[[ Records for the exercise open ]]

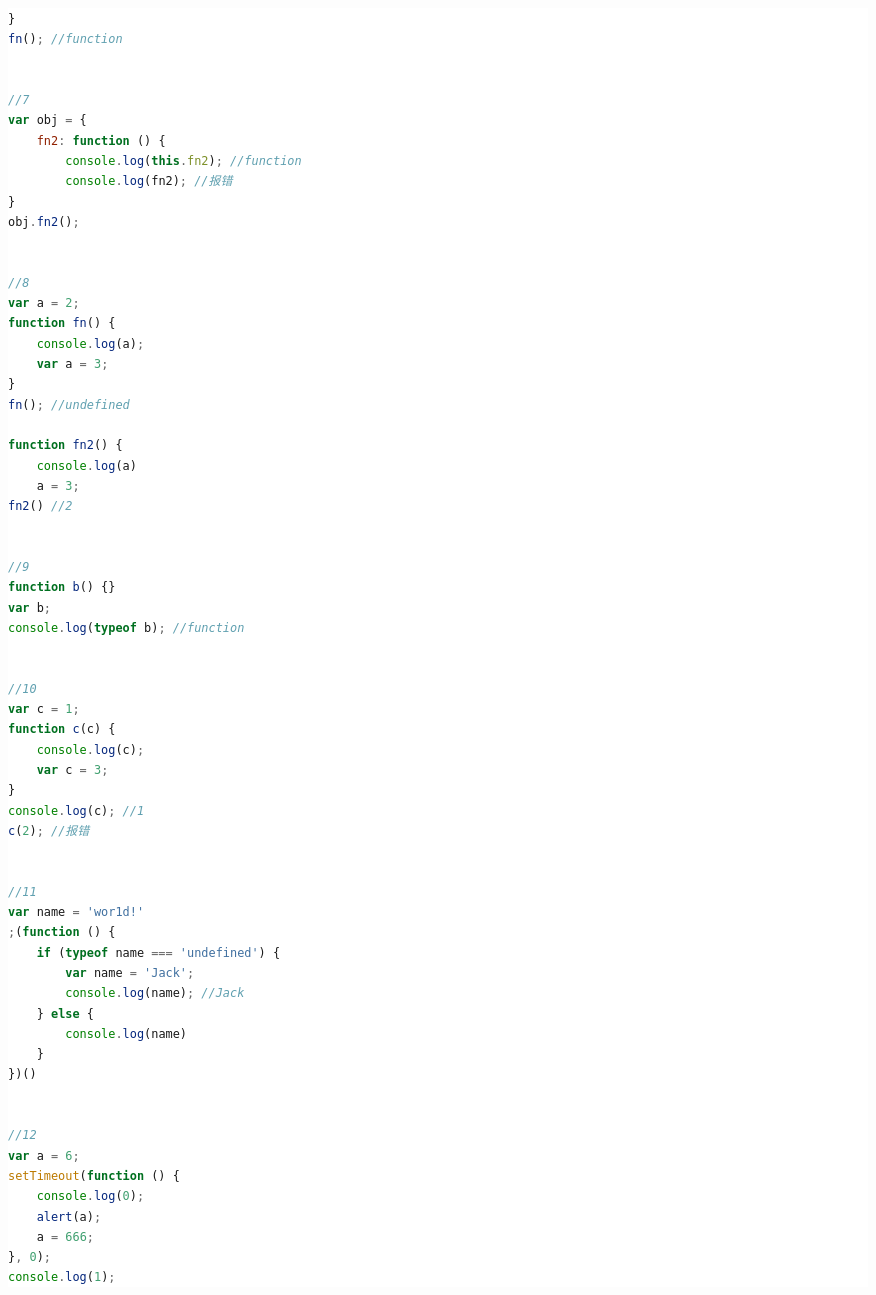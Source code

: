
 ```js
}
fn(); //function


//7
var obj = {
    fn2: function () {
        console.log(this.fn2); //function
        console.log(fn2); //报错
}
obj.fn2();


//8
var a = 2;
function fn() {
    console.log(a);
    var a = 3;
}
fn(); //undefined

function fn2() {
    console.log(a)
    a = 3;
fn2() //2

    
//9
function b() {}
var b;
console.log(typeof b); //function

    
//10
var c = 1;
function c(c) {
    console.log(c);
    var c = 3;
}
console.log(c); //1
c(2); //报错

    
//11
var name = 'wor1d!'
;(function () {
    if (typeof name === 'undefined') {
        var name = 'Jack';
        console.log(name); //Jack
    } else {
        console.log(name)
    }
})()

    
//12
var a = 6;
setTimeout(function () {
    console.log(0);
    alert(a);
    a = 666;
}, 0);
console.log(1);
```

[[ Records for the exercise closed ]]

## Aim of the exercise
The whole listing should be printed again exactly as written, images excluded.

## Solution
Source code

:
 ```js
}
fn(); //function


//7
var obj = {
    fn2: function () {
        console.log(this.fn2); //function
        console.log(fn2); //报错
}
obj.fn2();


//8
var a = 2;
function fn() {
    console.log(a);
    var a = 3;
}
fn(); //undefined

function fn2() {
    console.log(a)
    a = 3;
fn2() //2

    
//9
function b() {}
var b;
console.log(typeof b); //function

    
//10
var c = 1;
function c(c) {
    console.log(c);
    var c = 3;
}
console.log(c); //1
c(2); //报错

    
//11
var name = 'wor1d!'
;(function () {
    if (typeof name === 'undefined') {
        var name = 'Jack';
        console.log(name); //Jack
    } else {
        console.log(name)
    }
})()

    
//12
var a = 6;
setTimeout(function () {
    console.log(0);
    alert(a);
    a = 666;
}, 0);
console.log(1);
```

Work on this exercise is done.